Model Home vs Custom Home. What’s it Going to Cost?

Model Home vs Custom Home. What’s it Going to Cost?

Daydreaming about the perfect home is always fun, but if you’re planning to bring the imagined into reality, it might be time to think about your budget. That home that perfectly fits you, your family, and all those collective needs comes at a price.

Here’s what will affect the price tag.

Model Home vs. Custom Built

The cost of building a home depends on a variety of things, starting with the type of build you do. Custom built homes are typically considerably more expensive than model homes. For example, building a custom home in Calgary or Edmonton costs around $405-860/square foot, whereas a model home costs around $125-185/square foot.[i]

The main reason for this discrepancy is that the materials for model homes are purchased in bulk. Bulk purchases equate to cost savings, especially when compared to the builder that needs to order special marble all the way from Italy. It also takes far less time to build a model home – and therefore costs less in labour – because the construction plan has been optimized over time and teams know exactly what they’re doing.

The ‘model vs. custom’ decision will have the biggest impact on your budget. If you want to design something that no one has ever seen before, the price tag will also be exceptional. If you chose to build based on a model home design, any price fluctuation will depend on the next five factors.

Size & Floorplan

Unsurprisingly, size has the next biggest impact on your home’s price tag. Multiply the average price per square/foot by a larger number – i.e., a second floor, a basement, extra bedrooms, etc. – and the cost goes up.

However, it’s not just about how much space is used, but how it’s used. Architectural designs that are more complex than a typical four-wall abode will drive up prices since unusual layouts require more skilled labour, unique construction techniques, or globally sourced materials. Consider floor-to-ceiling glass windows or large open spaces. Those features pose structural challenges that need to be solved safely and with style, which usually means a few extra structural beams and hours on the job.

Location & Lot

Land – in both location and lot type – is another factor. Location dictates the initial cost to purchase the land and the average cost of labour. A vacant lot in urban or highly coveted areas will be more expensive than a rural one, and bigger metropolitans usually have more expensive labour.

After you’ve picked the area, you’d need to consider the type of lot in question. Is the land sloped? Does it back on to a ravine or lake? Does it have a walkout or amenities close by? Those elements will affect the final price to the home buyer.
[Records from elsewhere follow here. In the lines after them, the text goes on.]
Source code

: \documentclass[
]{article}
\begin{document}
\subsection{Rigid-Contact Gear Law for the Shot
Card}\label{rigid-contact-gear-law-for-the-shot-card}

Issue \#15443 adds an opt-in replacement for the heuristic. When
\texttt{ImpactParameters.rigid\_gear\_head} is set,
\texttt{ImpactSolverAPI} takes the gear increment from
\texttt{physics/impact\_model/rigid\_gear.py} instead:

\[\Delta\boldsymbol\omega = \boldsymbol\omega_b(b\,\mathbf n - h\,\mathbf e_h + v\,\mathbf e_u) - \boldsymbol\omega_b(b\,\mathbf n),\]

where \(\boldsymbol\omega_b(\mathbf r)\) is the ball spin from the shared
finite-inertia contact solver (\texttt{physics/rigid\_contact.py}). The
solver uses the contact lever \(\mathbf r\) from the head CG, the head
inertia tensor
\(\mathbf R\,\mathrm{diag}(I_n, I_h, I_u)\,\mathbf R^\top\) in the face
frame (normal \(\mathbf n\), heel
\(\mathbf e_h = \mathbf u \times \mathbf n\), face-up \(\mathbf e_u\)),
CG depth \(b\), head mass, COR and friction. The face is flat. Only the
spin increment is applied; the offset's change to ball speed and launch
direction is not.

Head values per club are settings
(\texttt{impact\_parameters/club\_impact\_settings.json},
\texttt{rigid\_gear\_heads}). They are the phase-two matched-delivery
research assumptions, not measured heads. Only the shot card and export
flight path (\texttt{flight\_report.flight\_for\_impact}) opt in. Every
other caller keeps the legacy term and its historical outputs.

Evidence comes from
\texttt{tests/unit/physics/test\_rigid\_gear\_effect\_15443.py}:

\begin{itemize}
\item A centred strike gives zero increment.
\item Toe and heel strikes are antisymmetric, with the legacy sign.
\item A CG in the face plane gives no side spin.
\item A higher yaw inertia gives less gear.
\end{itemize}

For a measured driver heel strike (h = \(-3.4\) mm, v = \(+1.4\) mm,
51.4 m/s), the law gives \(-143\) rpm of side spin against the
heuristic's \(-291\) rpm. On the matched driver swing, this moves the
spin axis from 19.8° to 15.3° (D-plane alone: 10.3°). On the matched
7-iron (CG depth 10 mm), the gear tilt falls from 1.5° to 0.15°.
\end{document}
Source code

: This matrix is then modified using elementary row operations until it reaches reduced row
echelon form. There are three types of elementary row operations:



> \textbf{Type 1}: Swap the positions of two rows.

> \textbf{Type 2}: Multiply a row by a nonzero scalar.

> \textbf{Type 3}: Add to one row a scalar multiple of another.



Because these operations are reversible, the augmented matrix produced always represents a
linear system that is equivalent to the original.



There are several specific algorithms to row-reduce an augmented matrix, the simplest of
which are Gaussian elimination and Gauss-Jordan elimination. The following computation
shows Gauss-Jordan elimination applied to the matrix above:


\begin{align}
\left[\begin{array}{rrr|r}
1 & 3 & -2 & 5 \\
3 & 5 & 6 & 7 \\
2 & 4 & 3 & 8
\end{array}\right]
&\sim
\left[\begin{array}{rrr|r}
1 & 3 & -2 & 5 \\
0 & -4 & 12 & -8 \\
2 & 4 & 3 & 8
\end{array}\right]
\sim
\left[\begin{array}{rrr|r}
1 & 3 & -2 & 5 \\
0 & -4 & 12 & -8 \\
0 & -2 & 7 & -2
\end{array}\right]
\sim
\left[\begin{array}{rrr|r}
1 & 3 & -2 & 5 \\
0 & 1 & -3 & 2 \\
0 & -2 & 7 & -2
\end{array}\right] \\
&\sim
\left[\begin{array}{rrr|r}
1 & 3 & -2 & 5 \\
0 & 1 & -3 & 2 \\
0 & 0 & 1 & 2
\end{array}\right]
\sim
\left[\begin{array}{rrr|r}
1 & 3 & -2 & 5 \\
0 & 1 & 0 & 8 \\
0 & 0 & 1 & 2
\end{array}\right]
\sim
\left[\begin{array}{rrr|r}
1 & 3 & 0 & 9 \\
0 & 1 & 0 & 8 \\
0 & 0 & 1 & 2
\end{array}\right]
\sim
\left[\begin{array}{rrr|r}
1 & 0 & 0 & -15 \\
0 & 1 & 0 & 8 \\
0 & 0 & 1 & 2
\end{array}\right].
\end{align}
Another factor is the building standards that need to be met. Urban areas often have stricter regulations, which may require home builders to add specific features or conduct ecological surveys (i.e., time and money).

Finishes & Upgrades

When you’ve gone so far as to dream a dream, you’re likely going to want finishes that suit the vision. Granite countertops, hardwood floors, expansive windows, great appliances, specific lighting, crown moulding…the list could go on, and it all adds up. To give you an idea, a granite slab can cost up 78% more than a quartz countertop.[i]

Another consideration is whether the home is subject to restrictive covenants. A homeowners’ association may require a builder to use specific materials to keep the home in sync with its neighbouring lots, and those materials may be more or less expensive than what you had in mind.

Exterior Extras

A patio, fencing, pool, landscaping, playground, or any other outdoor feature is not included in the average square/foot numbers listed above. To give you an idea,

  • A basic inground pool costs between $36,000 to $66,500[i]
  • A 100 ft wood fence costs about $5,800[ii]
  • You can pay anywhere from $3,000 to $15,950 on landscaping for a new home[iii]


Once the land is cleared, permits are obtained and the construction team is ready to go, you can expect to wait about 10 to 16 months before your home is complete (if all goes as planned). Yet, wise folks would know that construction timelines are often held hostage by permit issues, inspections, inclement weather, material shortages, or overly optimistic contractors. That means if you need to have the home finished by a particular deadline, there is a cost associated with turning rain into sunshine and getting material delivered at light speed.

To Customize, or not to Customize

As you can see, customization comes with a price tag. Whether it’s a super custom home or a model home build, any addition or upgrade has a cost associated. Yet, at the end of the day, how priceless is it to live in a place that feels like yours and yours alone?